Workers paid a measly, illegal R85 a day 

Labourers at the doomed George construction site were building a multi-million rand structure but they were allegedly paid wages below the legal minimum wage. 

According to Property24, each two-bedroom apartment that was developed by Neo Trend Group and Liatel Developments was selling for R2-million. Interested homeowners were going to move into the building in August. 

Workers who escaped with their lives from the collapsed building told Sunday World that some labourers were earning R85 to R150 a day. Most of those working on the site were allegedly illegal immigrants from Malawi, Mozambique, Zimbabwe and Lesotho.  


Tapiwa Shava, who hails from Zimbabwe, a tiler who worked on the site for six months, said he was paid R100 a day. “I knew that money was little, but I had no choice but to take it. My family situation forced me to take the job but as you know people like us with no legal papers, we take everything on the table so that we can survive with our families. 

“When the building collapsed, I had gone out to the shops to buy food and I decided to disappear as I didn’t want to be asked questions on why I was not in the building,” he said. 

Shava refused to disclose the name of the company that had employed him, stating that many illegal immigrants were in hiding as they feared for their lives after the collapse. 

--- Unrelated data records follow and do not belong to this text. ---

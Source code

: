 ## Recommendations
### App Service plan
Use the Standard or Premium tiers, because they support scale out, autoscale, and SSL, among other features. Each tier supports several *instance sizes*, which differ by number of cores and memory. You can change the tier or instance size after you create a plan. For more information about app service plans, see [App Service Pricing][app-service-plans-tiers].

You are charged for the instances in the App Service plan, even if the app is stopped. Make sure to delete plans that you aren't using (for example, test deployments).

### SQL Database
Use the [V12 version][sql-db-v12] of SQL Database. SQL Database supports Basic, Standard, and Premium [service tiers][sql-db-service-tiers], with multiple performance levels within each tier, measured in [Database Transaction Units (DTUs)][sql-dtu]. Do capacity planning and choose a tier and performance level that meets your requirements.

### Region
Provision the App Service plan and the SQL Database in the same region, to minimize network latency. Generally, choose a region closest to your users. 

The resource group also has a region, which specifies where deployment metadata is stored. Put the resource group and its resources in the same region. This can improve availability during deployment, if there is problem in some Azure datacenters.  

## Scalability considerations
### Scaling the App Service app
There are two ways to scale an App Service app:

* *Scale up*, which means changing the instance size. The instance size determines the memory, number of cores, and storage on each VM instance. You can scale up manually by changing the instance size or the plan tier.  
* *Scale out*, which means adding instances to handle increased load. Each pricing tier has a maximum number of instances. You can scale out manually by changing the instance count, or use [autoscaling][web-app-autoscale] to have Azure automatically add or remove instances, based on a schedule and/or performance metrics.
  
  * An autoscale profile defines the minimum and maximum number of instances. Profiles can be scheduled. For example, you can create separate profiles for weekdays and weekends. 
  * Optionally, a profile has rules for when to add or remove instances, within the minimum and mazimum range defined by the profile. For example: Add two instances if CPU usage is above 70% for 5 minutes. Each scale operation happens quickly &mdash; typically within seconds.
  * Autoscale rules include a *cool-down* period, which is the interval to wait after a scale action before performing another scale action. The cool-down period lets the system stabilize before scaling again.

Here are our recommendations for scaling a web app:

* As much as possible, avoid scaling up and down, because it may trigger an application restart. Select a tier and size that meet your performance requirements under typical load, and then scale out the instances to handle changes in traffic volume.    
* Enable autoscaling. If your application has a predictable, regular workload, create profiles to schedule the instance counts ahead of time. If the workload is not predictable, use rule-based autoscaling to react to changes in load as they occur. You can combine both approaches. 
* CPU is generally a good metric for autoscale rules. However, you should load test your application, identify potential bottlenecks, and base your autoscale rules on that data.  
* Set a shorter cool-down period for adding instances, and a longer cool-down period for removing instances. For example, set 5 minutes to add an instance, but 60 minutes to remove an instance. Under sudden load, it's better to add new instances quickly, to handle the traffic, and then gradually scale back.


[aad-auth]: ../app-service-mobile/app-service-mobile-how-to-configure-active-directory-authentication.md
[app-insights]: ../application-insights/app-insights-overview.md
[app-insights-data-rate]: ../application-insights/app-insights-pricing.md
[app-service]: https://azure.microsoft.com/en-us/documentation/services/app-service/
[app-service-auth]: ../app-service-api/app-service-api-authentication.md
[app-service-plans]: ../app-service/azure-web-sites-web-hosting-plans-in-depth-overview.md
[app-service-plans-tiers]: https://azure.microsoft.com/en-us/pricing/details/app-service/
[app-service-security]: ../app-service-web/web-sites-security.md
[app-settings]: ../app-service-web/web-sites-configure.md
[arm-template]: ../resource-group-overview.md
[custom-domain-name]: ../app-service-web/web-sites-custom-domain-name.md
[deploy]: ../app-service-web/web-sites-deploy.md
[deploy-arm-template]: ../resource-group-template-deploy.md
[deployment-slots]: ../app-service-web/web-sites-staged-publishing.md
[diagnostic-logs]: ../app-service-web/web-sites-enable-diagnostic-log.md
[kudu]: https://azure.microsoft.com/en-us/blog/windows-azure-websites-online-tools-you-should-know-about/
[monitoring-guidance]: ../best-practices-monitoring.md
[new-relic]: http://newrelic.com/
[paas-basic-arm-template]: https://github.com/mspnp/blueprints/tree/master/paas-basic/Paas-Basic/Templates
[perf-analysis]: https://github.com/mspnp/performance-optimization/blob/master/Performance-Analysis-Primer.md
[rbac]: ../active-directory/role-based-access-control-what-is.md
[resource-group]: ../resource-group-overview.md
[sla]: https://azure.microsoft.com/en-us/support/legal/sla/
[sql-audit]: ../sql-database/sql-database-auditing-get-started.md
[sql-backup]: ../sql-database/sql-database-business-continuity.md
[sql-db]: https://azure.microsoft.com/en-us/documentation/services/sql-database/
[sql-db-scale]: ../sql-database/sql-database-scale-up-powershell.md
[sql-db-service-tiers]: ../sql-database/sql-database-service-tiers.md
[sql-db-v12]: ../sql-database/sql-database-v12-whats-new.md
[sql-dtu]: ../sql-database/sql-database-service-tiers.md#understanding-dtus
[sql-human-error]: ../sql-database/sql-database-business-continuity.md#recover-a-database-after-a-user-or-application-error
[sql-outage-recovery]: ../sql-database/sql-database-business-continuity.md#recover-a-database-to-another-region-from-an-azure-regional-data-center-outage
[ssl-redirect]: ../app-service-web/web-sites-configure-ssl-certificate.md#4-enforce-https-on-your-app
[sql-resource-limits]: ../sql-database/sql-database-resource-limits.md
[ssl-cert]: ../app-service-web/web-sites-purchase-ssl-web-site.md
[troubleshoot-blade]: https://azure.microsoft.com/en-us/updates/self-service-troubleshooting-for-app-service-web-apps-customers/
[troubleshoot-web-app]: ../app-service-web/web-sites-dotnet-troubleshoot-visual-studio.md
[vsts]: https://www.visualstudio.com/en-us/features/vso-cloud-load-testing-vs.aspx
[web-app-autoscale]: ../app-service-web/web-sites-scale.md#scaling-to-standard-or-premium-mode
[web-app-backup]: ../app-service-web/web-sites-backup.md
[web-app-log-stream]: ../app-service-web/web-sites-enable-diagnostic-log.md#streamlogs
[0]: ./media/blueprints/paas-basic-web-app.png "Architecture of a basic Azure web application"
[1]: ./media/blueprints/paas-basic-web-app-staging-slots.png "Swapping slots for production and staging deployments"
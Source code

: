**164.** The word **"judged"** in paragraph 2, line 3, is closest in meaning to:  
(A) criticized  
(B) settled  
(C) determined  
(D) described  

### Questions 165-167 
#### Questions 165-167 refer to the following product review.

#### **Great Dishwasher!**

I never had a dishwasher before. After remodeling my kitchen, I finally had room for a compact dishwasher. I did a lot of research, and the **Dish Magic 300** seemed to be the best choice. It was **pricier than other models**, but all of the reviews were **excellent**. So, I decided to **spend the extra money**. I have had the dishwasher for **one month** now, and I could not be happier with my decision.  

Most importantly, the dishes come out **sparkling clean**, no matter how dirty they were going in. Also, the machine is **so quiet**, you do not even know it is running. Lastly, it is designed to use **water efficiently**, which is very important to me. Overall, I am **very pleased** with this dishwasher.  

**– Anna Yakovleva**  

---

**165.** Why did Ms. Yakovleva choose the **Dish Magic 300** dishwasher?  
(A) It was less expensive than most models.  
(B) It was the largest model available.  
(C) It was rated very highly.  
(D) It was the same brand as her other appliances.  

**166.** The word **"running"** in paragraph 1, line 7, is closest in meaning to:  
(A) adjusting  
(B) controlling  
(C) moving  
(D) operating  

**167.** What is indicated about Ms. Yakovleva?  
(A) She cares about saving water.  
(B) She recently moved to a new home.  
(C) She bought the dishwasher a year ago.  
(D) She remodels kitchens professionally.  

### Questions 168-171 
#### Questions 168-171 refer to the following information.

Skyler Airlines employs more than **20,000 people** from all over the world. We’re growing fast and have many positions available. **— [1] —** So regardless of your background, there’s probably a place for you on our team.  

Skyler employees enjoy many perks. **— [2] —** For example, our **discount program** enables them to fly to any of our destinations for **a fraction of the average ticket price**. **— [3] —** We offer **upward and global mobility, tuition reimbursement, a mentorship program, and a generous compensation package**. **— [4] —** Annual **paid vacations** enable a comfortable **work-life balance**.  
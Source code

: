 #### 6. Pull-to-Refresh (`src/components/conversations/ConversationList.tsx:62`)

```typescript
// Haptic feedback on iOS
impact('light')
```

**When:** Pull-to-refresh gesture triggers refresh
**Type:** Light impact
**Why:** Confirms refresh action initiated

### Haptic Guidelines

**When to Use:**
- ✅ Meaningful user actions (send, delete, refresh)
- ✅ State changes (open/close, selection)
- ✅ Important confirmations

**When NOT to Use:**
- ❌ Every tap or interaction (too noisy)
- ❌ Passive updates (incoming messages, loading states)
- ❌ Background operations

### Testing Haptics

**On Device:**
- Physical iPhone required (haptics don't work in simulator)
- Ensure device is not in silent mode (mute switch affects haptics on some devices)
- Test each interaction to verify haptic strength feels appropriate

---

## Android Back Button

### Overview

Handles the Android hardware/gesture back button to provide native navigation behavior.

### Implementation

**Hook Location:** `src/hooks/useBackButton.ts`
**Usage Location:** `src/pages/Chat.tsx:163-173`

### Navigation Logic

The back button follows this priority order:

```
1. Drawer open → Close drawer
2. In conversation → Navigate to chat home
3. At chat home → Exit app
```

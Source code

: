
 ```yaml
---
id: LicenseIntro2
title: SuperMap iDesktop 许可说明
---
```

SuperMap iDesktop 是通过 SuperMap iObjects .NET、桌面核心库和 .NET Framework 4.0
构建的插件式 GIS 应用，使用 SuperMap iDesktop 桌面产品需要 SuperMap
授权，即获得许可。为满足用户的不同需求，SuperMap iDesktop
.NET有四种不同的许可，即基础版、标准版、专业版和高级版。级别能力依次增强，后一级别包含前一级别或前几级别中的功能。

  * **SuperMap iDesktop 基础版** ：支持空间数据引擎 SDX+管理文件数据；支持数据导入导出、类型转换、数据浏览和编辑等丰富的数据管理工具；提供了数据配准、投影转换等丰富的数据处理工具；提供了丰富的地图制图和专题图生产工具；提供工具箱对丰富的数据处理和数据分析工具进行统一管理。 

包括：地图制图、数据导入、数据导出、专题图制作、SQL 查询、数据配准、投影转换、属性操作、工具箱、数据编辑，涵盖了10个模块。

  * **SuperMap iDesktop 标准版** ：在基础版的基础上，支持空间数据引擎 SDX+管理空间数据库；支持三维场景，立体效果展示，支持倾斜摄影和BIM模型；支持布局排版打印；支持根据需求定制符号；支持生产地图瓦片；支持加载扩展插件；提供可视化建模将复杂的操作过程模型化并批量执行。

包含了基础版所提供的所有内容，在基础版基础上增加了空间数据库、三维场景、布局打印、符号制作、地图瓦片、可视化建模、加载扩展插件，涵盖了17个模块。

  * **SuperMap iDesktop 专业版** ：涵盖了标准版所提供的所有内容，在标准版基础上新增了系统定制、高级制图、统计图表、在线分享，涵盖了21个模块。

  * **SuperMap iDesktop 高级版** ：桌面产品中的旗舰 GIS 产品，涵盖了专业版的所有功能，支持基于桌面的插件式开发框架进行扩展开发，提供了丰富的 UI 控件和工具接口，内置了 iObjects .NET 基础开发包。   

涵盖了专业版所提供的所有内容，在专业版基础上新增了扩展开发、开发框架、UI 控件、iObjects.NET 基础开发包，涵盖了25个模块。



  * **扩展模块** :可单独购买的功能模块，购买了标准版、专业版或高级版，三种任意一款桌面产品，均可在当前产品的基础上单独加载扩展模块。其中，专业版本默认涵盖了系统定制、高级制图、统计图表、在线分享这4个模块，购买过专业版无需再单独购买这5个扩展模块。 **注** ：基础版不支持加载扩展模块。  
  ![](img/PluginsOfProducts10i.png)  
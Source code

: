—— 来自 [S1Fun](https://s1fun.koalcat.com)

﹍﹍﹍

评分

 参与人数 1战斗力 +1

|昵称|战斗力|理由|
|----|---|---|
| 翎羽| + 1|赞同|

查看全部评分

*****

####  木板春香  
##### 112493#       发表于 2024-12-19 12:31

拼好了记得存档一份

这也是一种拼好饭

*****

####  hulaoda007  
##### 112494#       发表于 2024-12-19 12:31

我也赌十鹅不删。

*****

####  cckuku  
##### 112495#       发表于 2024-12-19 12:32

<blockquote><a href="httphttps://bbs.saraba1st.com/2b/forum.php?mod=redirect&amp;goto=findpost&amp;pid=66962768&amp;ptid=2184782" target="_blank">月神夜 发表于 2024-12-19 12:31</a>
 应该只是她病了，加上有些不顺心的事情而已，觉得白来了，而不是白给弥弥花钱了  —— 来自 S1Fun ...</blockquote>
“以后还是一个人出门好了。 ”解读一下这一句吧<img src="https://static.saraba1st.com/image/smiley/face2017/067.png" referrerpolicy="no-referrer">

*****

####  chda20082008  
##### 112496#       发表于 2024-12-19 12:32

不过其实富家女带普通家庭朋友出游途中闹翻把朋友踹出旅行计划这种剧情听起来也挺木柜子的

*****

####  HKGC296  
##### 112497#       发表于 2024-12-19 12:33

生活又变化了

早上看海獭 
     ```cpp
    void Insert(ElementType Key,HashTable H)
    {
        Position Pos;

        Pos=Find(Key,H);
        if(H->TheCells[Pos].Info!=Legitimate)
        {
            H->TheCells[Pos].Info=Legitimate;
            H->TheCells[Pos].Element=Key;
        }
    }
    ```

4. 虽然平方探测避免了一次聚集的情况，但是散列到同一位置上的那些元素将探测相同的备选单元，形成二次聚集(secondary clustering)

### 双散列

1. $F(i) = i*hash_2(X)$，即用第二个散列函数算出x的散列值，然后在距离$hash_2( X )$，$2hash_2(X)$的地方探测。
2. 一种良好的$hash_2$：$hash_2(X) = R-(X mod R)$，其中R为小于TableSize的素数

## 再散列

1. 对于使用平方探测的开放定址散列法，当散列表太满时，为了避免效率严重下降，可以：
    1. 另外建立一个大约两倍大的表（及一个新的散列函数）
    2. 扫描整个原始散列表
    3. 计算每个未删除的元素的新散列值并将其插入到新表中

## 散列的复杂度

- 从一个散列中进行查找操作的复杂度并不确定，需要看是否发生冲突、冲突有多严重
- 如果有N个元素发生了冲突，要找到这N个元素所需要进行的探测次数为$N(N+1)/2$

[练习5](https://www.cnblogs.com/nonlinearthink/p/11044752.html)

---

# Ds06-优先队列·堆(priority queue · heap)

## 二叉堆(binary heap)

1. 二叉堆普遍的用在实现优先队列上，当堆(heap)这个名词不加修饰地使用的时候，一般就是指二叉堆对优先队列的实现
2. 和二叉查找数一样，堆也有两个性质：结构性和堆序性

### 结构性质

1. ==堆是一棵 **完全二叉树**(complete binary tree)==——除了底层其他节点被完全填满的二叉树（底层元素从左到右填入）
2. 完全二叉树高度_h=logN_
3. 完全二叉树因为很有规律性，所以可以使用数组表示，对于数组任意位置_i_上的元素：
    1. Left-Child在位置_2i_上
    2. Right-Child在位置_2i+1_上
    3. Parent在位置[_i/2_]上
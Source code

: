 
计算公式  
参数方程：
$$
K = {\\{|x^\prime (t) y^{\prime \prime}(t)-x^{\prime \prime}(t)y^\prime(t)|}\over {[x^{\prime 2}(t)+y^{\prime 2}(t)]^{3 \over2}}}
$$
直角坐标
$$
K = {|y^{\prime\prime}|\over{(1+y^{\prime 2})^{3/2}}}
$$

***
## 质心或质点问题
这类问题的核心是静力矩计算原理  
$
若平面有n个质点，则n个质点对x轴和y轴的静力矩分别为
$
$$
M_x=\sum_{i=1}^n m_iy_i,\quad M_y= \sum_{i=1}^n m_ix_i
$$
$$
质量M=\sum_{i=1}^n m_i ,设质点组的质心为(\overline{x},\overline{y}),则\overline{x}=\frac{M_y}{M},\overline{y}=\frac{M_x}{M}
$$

In February, Minister of Labour and Employment Thulas Nxesi announced that the new national minimum wage determination was from R25.42 to R27.58 for each ordinary hour worked, and that came into effect in March. 

According to My Wage nonprofit organisation, which is part of the global non-profit organisation, the Wage Indicator Foundation, a monthly wage for entry-level building construction labourers ranges from R3 165 to R5 871. 

Mohale Sekonyela, a migrant from Lesotho who is also hiding in Lawaaikamp township, stated that he was getting R150 a day. 


“I didn’t want to end up being a zama-zama, where I would be hunted down by police while searching for gold. I opted to take this job as I felt that I needed to provide for my family. I was earning R150 a day and I felt that it was not enough but I had no choice,” said Sekonyela. 

Malawian Wakisa Mruwari, whose wife Mercy Mtambo worked as a secretary and a cleaner, said she was earning R150 a day. “We had to be resilient and for her to bring that little money home for us to survive and raise our one-year-old child,” said Mruwari. 

Mtambo died on the site. 

Mozambican national, Bassima Manjate, said working conditions at Neo Victoria were hazardous.  

“We were working in an environment that left so much to be desired. We were working in a place that had no regulated safety at all. There was no order there, and you could see that nobody cared about our safety.  

“No safety inspectors were on site, and some people were just walking around without wearing personal protective equipment. Ask the developers to show you the list of the people who worked there, you will never get it. It was pure exploitation of labour. I was earning R100 a day, but I had no choice. I escaped from that building through God’s grace, as when it fell, I managed to get to safety. I don’t even want to go back there,” said Manjate.